Saved data entries
.....
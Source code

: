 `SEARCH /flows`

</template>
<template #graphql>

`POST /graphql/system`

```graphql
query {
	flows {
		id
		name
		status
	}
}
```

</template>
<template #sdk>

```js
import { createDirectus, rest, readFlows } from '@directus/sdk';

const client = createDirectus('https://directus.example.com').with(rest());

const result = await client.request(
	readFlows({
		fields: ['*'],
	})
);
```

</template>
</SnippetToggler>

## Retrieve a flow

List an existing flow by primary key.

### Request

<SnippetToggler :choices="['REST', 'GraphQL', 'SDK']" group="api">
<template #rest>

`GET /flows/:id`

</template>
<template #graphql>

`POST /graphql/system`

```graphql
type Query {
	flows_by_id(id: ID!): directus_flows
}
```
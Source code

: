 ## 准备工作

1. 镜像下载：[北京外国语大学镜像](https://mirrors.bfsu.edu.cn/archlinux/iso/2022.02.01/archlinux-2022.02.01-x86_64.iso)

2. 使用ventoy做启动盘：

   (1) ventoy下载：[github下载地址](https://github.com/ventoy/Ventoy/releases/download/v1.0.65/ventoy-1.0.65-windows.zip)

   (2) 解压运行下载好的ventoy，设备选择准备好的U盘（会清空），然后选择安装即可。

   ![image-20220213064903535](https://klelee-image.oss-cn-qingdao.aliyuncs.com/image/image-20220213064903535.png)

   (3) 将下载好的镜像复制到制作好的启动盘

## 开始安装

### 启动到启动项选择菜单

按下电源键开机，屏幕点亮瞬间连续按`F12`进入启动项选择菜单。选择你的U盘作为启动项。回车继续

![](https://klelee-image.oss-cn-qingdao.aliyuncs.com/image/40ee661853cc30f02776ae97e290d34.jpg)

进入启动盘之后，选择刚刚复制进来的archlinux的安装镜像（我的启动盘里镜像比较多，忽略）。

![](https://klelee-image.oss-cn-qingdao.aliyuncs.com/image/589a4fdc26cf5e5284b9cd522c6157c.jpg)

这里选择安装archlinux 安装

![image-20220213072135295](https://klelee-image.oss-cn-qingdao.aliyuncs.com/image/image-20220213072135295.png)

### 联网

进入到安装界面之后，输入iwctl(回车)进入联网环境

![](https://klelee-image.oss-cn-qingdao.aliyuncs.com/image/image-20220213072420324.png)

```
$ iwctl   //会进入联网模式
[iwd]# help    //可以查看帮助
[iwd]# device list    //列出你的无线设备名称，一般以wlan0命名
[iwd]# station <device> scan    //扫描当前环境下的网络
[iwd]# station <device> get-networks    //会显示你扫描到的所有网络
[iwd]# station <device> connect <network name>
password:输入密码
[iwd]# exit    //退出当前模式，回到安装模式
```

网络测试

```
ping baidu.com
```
.....
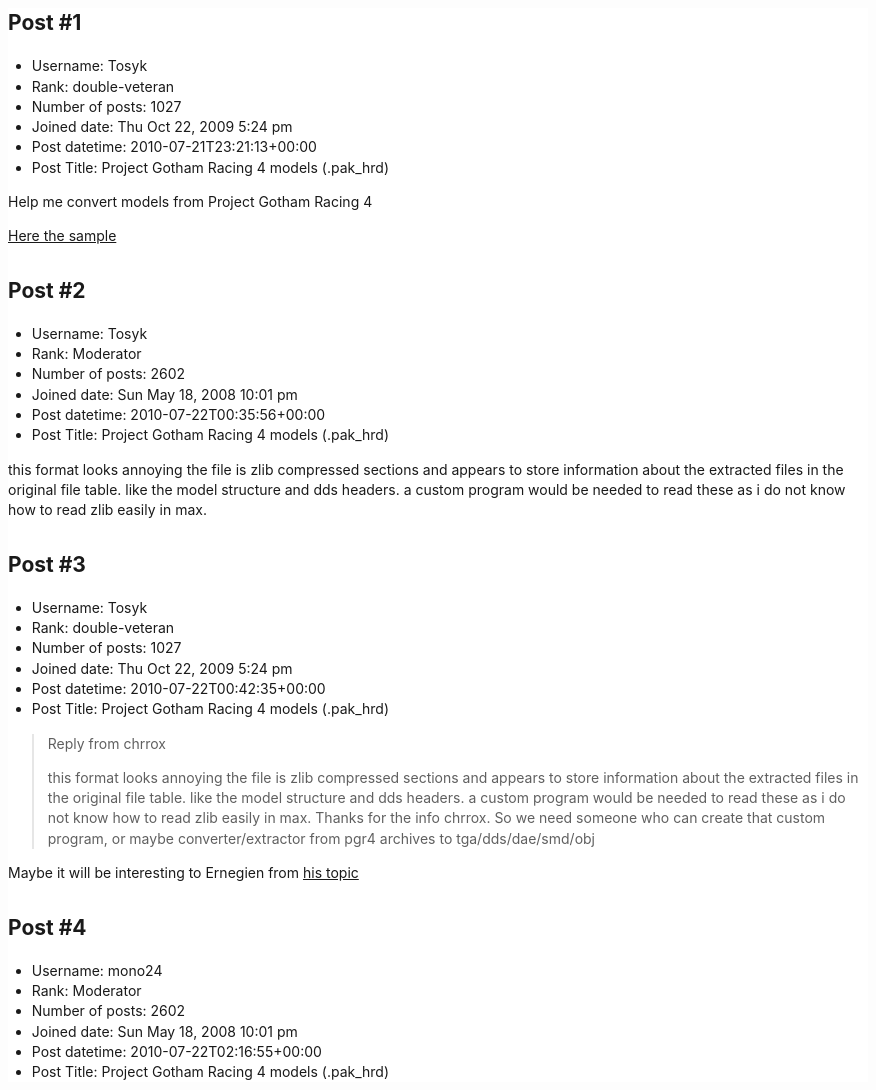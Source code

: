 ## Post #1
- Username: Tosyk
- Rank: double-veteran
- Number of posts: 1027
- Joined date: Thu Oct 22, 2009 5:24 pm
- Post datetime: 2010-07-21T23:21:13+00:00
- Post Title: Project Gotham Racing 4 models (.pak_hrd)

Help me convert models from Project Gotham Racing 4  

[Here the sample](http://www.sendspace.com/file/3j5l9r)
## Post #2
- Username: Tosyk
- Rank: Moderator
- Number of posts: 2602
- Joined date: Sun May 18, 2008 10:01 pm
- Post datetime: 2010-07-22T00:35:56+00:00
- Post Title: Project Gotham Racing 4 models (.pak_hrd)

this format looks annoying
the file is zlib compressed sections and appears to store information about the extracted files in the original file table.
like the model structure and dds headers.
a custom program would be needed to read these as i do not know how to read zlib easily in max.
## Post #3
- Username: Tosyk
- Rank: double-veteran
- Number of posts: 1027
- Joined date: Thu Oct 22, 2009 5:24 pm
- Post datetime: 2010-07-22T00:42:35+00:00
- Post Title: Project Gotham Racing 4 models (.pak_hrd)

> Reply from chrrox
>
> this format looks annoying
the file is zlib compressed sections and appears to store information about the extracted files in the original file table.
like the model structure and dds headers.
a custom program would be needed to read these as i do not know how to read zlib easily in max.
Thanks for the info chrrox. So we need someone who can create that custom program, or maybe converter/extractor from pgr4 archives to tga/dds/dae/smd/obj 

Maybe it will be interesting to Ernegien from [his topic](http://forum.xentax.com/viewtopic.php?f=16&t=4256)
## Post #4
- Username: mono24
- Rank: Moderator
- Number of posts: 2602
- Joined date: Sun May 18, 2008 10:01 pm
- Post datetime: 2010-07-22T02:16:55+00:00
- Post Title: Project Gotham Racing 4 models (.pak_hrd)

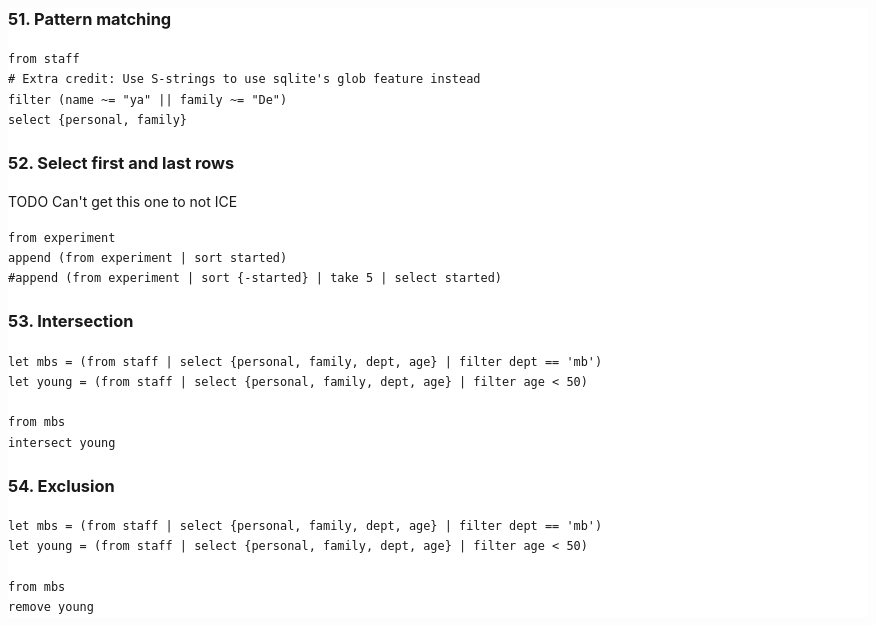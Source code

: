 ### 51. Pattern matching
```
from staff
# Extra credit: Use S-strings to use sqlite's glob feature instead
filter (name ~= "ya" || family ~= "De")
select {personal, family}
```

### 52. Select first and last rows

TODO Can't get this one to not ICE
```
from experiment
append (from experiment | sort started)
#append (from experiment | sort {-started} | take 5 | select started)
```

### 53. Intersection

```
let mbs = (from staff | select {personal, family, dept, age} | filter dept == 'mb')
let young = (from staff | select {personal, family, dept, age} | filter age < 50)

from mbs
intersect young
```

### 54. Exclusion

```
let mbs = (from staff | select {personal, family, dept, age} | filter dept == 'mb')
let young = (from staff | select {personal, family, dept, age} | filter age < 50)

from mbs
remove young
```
.....
Task objective: Retype the entries above exactly, but only from the line containing "2. 使用ventoy做启动盘：" through the line containing "进入启动盘之后，选择刚刚复制", both included.

Solution for this exercise:
2. 使用ventoy做启动盘：

   (1) ventoy下载：[github下载地址](https://github.com/ventoy/Ventoy/releases/download/v1.0.65/ventoy-1.0.65-windows.zip)

   (2) 解压运行下载好的ventoy，设备选择准备好的U盘（会清空），然后选择安装即可。

   ![image-20220213064903535](https://klelee-image.oss-cn-qingdao.aliyuncs.com/image/image-20220213064903535.png)

   (3) 将下载好的镜像复制到制作好的启动盘

## 开始安装

### 启动到启动项选择菜单

按下电源键开机，屏幕点亮瞬间连续按`F12`进入启动项选择菜单。选择你的U盘作为启动项。回车继续

![](https://klelee-image.oss-cn-qingdao.aliyuncs.com/image/40ee661853cc30f02776ae97e290d34.jpg)

进入启动盘之后，选择刚刚复制进来的archlinux的安装镜像（我的启动盘里镜像比较多，忽略）。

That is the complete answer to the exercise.